The Library of Congress Prints and Photographs Division preserves millions of images that were created for publication in magazines and newspapers. Both physically, and online, one can delve into a vast visual resource: ranging from the Bain Collection (The George Grantham Bain Collection represents the photographic files of one of America’s earliest news picture agencies) to 7,000 different glass negatives and related prints made during the American Civil War.
It’s difficult to know where to start; but if one wanted to examine the role of women pioneers within the photographic medium, first stop would be the Women Photojournalists section of the Prints and Photographs Reading Room. With profiles, biographical information, and photo examples of 28 women photojournalists who have worked between the late 1800 to the present, the collection shines a light on the often-unheralded work of women in the profession. Whilst it features famous icons such as Margaret Bourke-White and Dorothea Lange, less prominent but equally important women who have (perhaps) disappeared somewhat into the mists of time come into sharper focus. As a whole, the resource provides a series of fascinating insights into the independent spirit and gumption of women photojournalists.
For instance, Beverly Branna, Curator of Photographs, produced the book Women Come to the Front from the archive, after she realized that “Women had played a more prominent communications role during the Second World War than seemed to be appreciated by those studying the era.”
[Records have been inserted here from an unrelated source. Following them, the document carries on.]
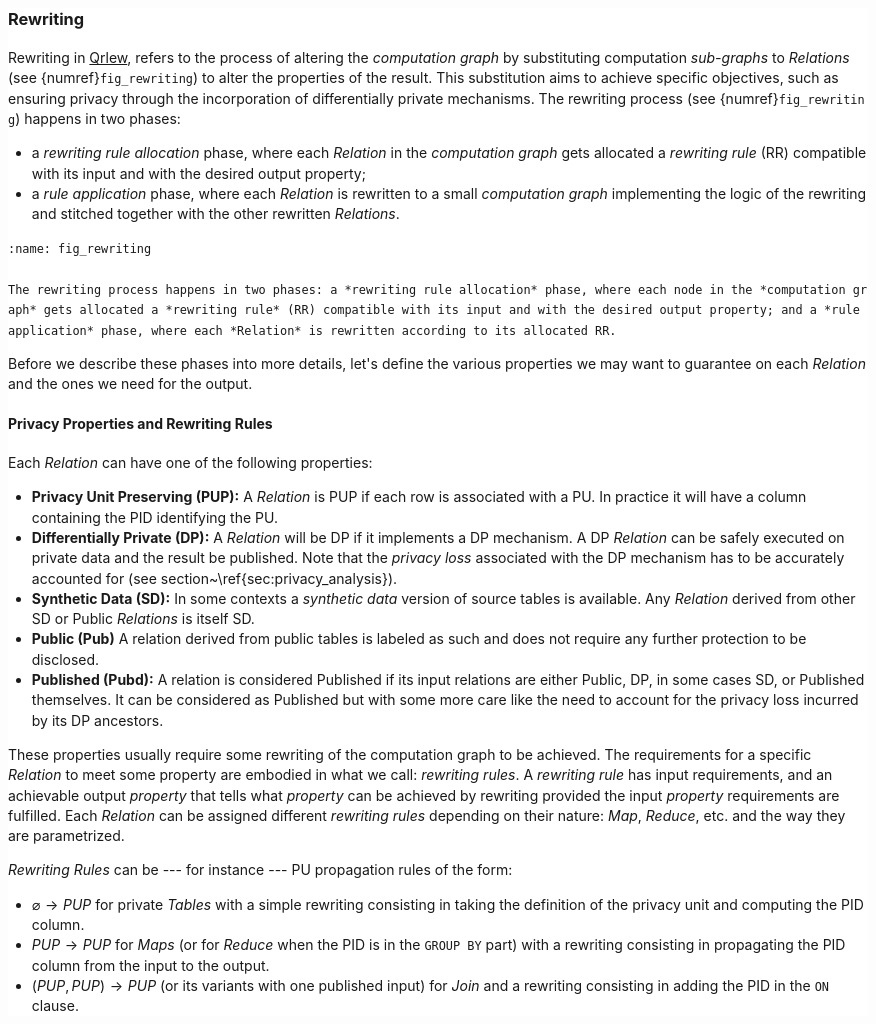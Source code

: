 ### Rewriting

Rewriting in [Qrlew](https://qrlew.github.io/), refers to the process of altering the *computation graph* by substituting computation *sub-graphs* to *Relations* (see {numref}`fig_rewriting`) to alter the properties of the result. This substitution aims to achieve specific objectives, such as ensuring privacy through the incorporation of differentially private mechanisms. The rewriting process (see {numref}`fig_rewriting`) happens in two phases:
* a *rewriting rule allocation* phase, where each *Relation* in the *computation graph* gets allocated a *rewriting rule* (RR) compatible with its input and with the desired output property;
* a *rule application* phase, where each *Relation* is rewritten to a small *computation graph* implementing the logic of the rewriting and stitched together with the other rewritten *Relations*.

```{figure} ./_static/rewriting.svg
:name: fig_rewriting

The rewriting process happens in two phases: a *rewriting rule allocation* phase, where each node in the *computation graph* gets allocated a *rewriting rule* (RR) compatible with its input and with the desired output property; and a *rule application* phase, where each *Relation* is rewritten according to its allocated RR.
```

Before we describe these phases into more details, let's define the various properties we may want to guarantee on each *Relation* and the ones we need for the output.

#### Privacy Properties and Rewriting Rules

Each *Relation* can have one of the following properties:
* **Privacy Unit Preserving (PUP):** A *Relation* is PUP if each row is associated with a PU. In practice it will have a column containing the PID identifying the PU.
* **Differentially Private (DP):** A *Relation* will be DP if it implements a DP mechanism. A DP *Relation* can be safely  executed on private data and the result be published. Note that the *privacy loss* associated with the DP mechanism has to be accurately accounted for (see section~\ref{sec:privacy_analysis}).
* **Synthetic Data (SD):** In some contexts a *synthetic data* version of source tables is available. Any *Relation* derived from other SD or Public *Relations* is itself SD.
* **Public (Pub)** A relation derived from public tables is labeled as such and does not require any further protection to be disclosed.
* **Published (Pubd):** A relation is considered Published if its input relations are either Public, DP, in some cases SD, or Published themselves. It can be considered as Published but with some more care like the need to account for the privacy loss incurred by its DP ancestors.

These properties usually require some rewriting of the computation graph to be achieved. The requirements for a specific *Relation* to meet some property are embodied in what we call: *rewriting rules*.
A *rewriting rule* has input requirements, and an achievable output *property* that tells what *property* can be achieved by rewriting provided the input *property* requirements are fulfilled.
Each *Relation* can be assigned different *rewriting rules* depending on their nature: *Map*, *Reduce*, etc. and the way they are parametrized.

*Rewriting Rules* can be --- for instance --- PU propagation rules of the form:
* $\varnothing \rightarrow PUP$ for private *Tables* with a simple rewriting consisting in taking the definition of the privacy unit and computing the PID column.
* $PUP \rightarrow PUP$ for *Maps* (or for *Reduce* when the PID is in the `GROUP BY` part) with a rewriting consisting in propagating the PID column from the input to the output.
* $(PUP, PUP) \rightarrow PUP$ (or its variants with one published input) for *Join* and a rewriting consisting in adding the PID in the `ON` clause.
Here are just three examples of women photojournalists profiled in Women Photojournalists:
Therese Bonney (1894-1978) worked comprehensively and courageously throughout World War Two, focusing on (and driven by) War’s mindless uprooting of innocent civilians dispossessed in Europe. The outbreak of World War II appalled Bonney, who believed the conflict threatened European civilization itself. Of her “truth raids” into the countryside to document the horror of war, Bonney said: “I go forth alone, try to get the truth and then bring it back and try to make others face it and do something about it.” Her portraits show the stark realities of the refugee; a subject matter with increasing renewed resonance in contemporary times.
At one point, Bonny was so well known that a comic book – Photofighter – was created about her front line exploits. Bonny ventured, production-wise, beyond her mass-circulation newspaper and magazine clients, as she delved into photo-essay books War Comes to the People (1940) and Europe’s Children (1943). She also mounted one-woman shows at the Library of Congress, the Museum of Modern Art, and dozens of museums overseas. In perhaps her most publically known work, Bonney’s concept for a film about children displaced by war became the Academy Award- winning movie, The Search (1948).
Gertrude Käsebier (1852-1934) was, at the turn of the twentieth century, one of the (unfortunately) rarest of women: one already with a high profile art career, at the time that the Suffragette movement was still trying to claim hard-fought territory for emancipation. In 1899, one of her pictures sold for $100; the highest price, at the time, yet paid for a photograph.
From 1898-1912, Käsebier belonged to the Pictorialist school (referring to a style in which the photographer’s painterly, or otherwise, manipulations are evident), and her photographs of women and children hung in major exhibitions. However, this was a career aesthetic that she veered away from, in a series of more socially engaged, and actively subversive, themes and subject matter.
In December 1899, when Philadelphia department store owner John Wanamaker bought the periodical Everybody’s Magazine, he wanted new material, and turned to Käsebier. Reaching over 150,000 homes, at the time, the periodical would produce an invaluable forum for Käsebier’s preoccupation with the Indian children that she had played with, as a child, in Colorado Territory. She began to document, in portraits, the lives of the popular Native Americans who were a part of Buffalo Bill’s Wild West Show.
The most famous portrait from these sessions is The Red Man: a stunning picture of an Indian male partially obscured by his blanket; a work that mixes her earlier aesthetic abilities with an unflinching social gaze returned by the subject (the Library has the original negative) to produce something riveting.
Brenda Ann Kenneally (1959-present) ‘escaped’ her hometown of Troy, NY, for her studies; but found part of her photojournalistic inspiration, in later years, from repeated trips back to a town decimated by the passing of the Industrial Revolution.
In 2003, Kenneally accepted the invitation of a fourteen-year old Troy native Kayla to photograph the birth of her baby. It was the start to a much longer-term project: Upstate Girls that she returned to for more than ten years to her hometown. The circle of life expanded from Kayla and her baby to others; and Kenneally depicts both the grittiness and vulnerability of subjects in intimate domestic settings.
The pictures were used not just as portraiture, but also, to a certain extent, as advocacy: highlighting issues such as poor nutrition, and the paucity of state-run health programs. The fact that many images reference the presence of Uncle Sam (which originated in Troy) is both an element of humor but also dark pathos. In 2006, Kenneally’s multimedia coverage of the first anniversary of Hurricane Katrina for The New York Times received a Pulitzer Prize.
One could spend days lost in the work of these three professionals, alone; but there are many other women spotlighted on this site. Do yourself and favor and scroll through their achievements.